Energy trust plans gain momentum as community leaders seek to address fuel poverty

Proposals for an “energy trust” to address fuel poverty in Shetland are gaining momentum after community leaders agreed to seek information on its establishment.

The Association of Shetland Community Councils discussed the idea on Tuesday night – where the need for action was widely recognised.

Gulberwick, Quarff and Cunningsburgh Community Council’s Colin Clark raised the idea, having heard it discussed by the SNP’s election candidate Tom Wills.

“I know he came second,” Mr Clark said.

“But I think a good idea should still be investigated.”

Mr Clark also said Bryan Leask,  vice chairman of the Shetland Fuel Poverty Action Group, had been “banging the drum” on the issue.

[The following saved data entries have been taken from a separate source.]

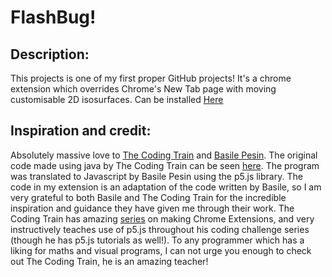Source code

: # FlashBug!
## Description: 
This projects is one of my first proper GitHub projects! It's a chrome extension which overrides Chrome's New Tab page with moving customisable 2D isosurfaces. Can be installed [Here](https://chrome.google.com/webstore/detail/flashbug/hgiohbbhpanncimigeidpfpcfigfcoej?hl=en)
## Inspiration and credit:
Absolutely massive love to [The Coding Train](https://www.youtube.com/channel/UCvjgXvBlbQiydffZU7m1_aw) and [Basile Pesin](https://github.com/Vertmo). The original code made using java by The Coding Train can be seen [here](https://thecodingtrain.com/CodingChallenges/028-metaballs.html). The program was translated to Javascript by Basile Pesin using the p5.js library. The code in my extension is an adaptation of the code written by Basile, so I am very grateful to both Basile and The Coding Train for the incredible inspiration and guidance they have given me through their work. 
The Coding Train has amazing [series](https://www.youtube.com/playlist?list=PLRqwX-V7Uu6bL9VOMT65ahNEri9uqLWfS) on making Chrome Extensions, and very instructively teaches use of p5.js throughout his coding challenge series (though he has p5.js tutorials as well!). To any programmer which has a liking for maths and visual programs, I can not urge you enough to check out The Coding Train, he is an amazing teacher!
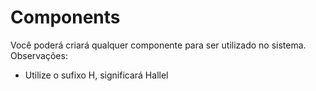 # Components

Você poderá criará qualquer componente para ser utilizado no sistema. 
Observações:
- Utilize o sufixo H, significará Hallel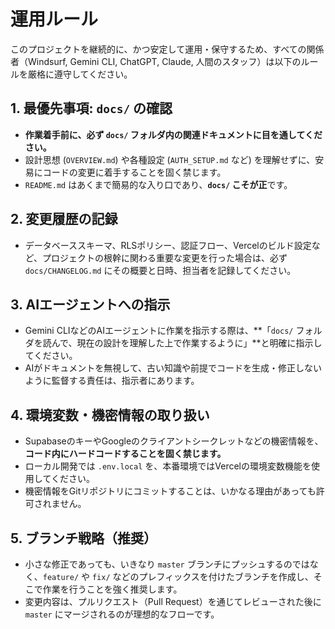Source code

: # 運用ルール

このプロジェクトを継続的に、かつ安定して運用・保守するため、すべての関係者（Windsurf, Gemini CLI, ChatGPT, Claude, 人間のスタッフ）は以下のルールを厳格に遵守してください。

## 1. **最優先事項: `docs/` の確認**

- **作業着手前に、必ず `docs/` フォルダ内の関連ドキュメントに目を通してください。**
- 設計思想 (`OVERVIEW.md`) や各種設定 (`AUTH_SETUP.md` など) を理解せずに、安易にコードの変更に着手することを固く禁じます。
- `README.md` はあくまで簡易的な入り口であり、**`docs/` こそが正**です。

## 2. **変更履歴の記録**

- データベーススキーマ、RLSポリシー、認証フロー、Vercelのビルド設定など、プロジェクトの根幹に関わる重要な変更を行った場合は、必ず `docs/CHANGELOG.md` にその概要と日時、担当者を記録してください。

## 3. **AIエージェントへの指示**

- Gemini CLIなどのAIエージェントに作業を指示する際は、**「`docs/` フォルダを読んで、現在の設計を理解した上で作業するように」**と明確に指示してください。
- AIがドキュメントを無視して、古い知識や前提でコードを生成・修正しないように監督する責任は、指示者にあります。

## 4. **環境変数・機密情報の取り扱い**

- SupabaseのキーやGoogleのクライアントシークレットなどの機密情報を、**コード内にハードコードすることを固く禁じます。**
- ローカル開発では `.env.local` を、本番環境ではVercelの環境変数機能を使用してください。
- 機密情報をGitリポジトリにコミットすることは、いかなる理由があっても許可されません。

## 5. **ブランチ戦略（推奨）**

- 小さな修正であっても、いきなり `master` ブランチにプッシュするのではなく、`feature/` や `fix/` などのプレフィックスを付けたブランチを作成し、そこで作業を行うことを強く推奨します。
- 変更内容は、プルリクエスト（Pull Request）を通じてレビューされた後に `master` にマージされるのが理想的なフローです。
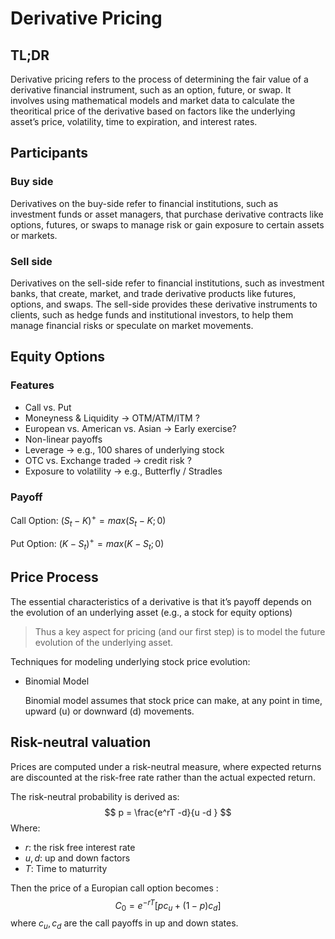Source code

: # Derivative Pricing

## TL;DR

Derivative pricing refers to the process of determining the fair value of a derivative financial instrument, such as an option, future, or swap. It involves using mathematical models and market data to calculate the theoritical price of the derivative based on factors like the underlying asset’s price, volatility, time to expiration, and interest rates. 

## Participants 

### Buy side

Derivatives on the buy-side refer to financial institutions, such as investment funds or asset managers, that purchase derivative contracts like options, futures, or swaps to manage risk or gain exposure to certain assets or markets. 

### Sell side 

Derivatives on the sell-side refer to financial institutions, such as investment banks, that create, market, and trade derivative products like futures, options, and swaps. The sell-side provides these derivative instruments to clients, such as hedge funds and institutional investors, to help them manage financial risks or speculate on market movements. 

## Equity Options

### Features

- Call vs. Put 
- Moneyness & Liquidity -> OTM/ATM/ITM ?
- European vs. American vs. Asian -> Early exercise? 
- Non-linear payoffs 
- Leverage -> e.g., 100 shares of underlying stock 
- OTC vs. Exchange traded -> credit risk ? 
- Exposure to volatility -> e.g., Butterfly / Stradles 

### Payoff

Call Option: $(S_t - K)^+ = max(S_t - K;0)$

Put Option: $(K-S_t)^+ = max(K-S_t;0)$

## Price Process

The essential characteristics of a derivative is that it’s payoff depends on the evolution of an underlying asset (e.g., a stock for equity options)

> Thus a key aspect for pricing (and our first step) is to model the future evolution of the underlying asset.

Techniques for modeling underlying stock price evolution: 

- Binomial Model 

  Binomial model assumes that stock price can make, at any point in time, upward (u) or downward (d) movements. 

## Risk-neutral valuation 

Prices are computed under a risk-neutral measure, where expected returns are discounted at the risk-free rate rather than the actual expected return. 

The risk-neutral probability is derived as: 
$$
p = \frac{e^rT -d}{u -d }
$$
Where:

- $r$: the risk free interest rate 
- $u,d$: up and down factors 
- $T$: Time to maturrity 

Then the price of a Europian call option becomes : 
$$
C_0 = e^{-rT}[pc_u + (1-p)c_d]
$$
where $c_u,c_d$ are the call payoffs in up and down states. 

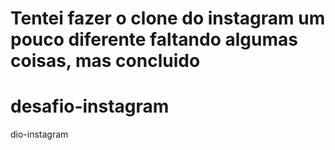 # Tentei fazer o clone do instagram um pouco diferente faltando algumas coisas, mas concluido 
# desafio-instagram
dio-instagram
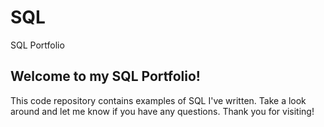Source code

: # SQL
SQL Portfolio
## Welcome to my SQL Portfolio!
This code repository contains examples of SQL I've written. Take a look around and let me know if you have any questions. Thank you for visiting!
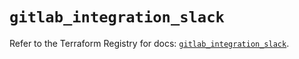 # `gitlab_integration_slack`

Refer to the Terraform Registry for docs: [`gitlab_integration_slack`](https://registry.terraform.io/providers/gitlabhq/gitlab/17.7.1/docs/resources/integration_slack).
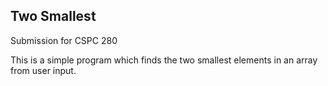 ## Two Smallest

Submission for CSPC 280

This is a simple program which finds the two smallest elements in an array from user input.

“I would just like to know what’s happening,” he said.

“There’s been some really good suggests for an energy trust to be set up and I think that would be the key to get things going.”

Mr Clark suggested the ASCC should seek to find out more information and look into how such a trust could be developed.

“A lot of people are speaking about it, but electricity prices are still hiking up,” he said.

“One in three are in fuel poverty, one in five are in extreme fuel poverty and I think that’s rising because the cost of living is going up.

“So I think something needs to be done and I think we should be either supporting Bryan [Leask] or making inquiries to the SIC to find out what’s actually happen.”

Lerwick Community Council’s Gary Robinson suggested Shetland Charitable Trust might be the the best organisation to tackle fuel poverty, rather than establishing another trust.

He noted one of the SCT’s stated aims was already to tackle poverty.

The ASCC agreed to invite to its next meeting in September Mr Leask, an SCT representative and someone to speak about setting up an energy trust. 

Speaking after the meeting, Mr Wills said he was pleased Mr Clark had taken the initiative, with his backing.

“Nobody should have to struggle to heat their home, and certainly not in one of the most energy-rich communities in the world. 

“It’s encouraging to see more folk taking this issue on.”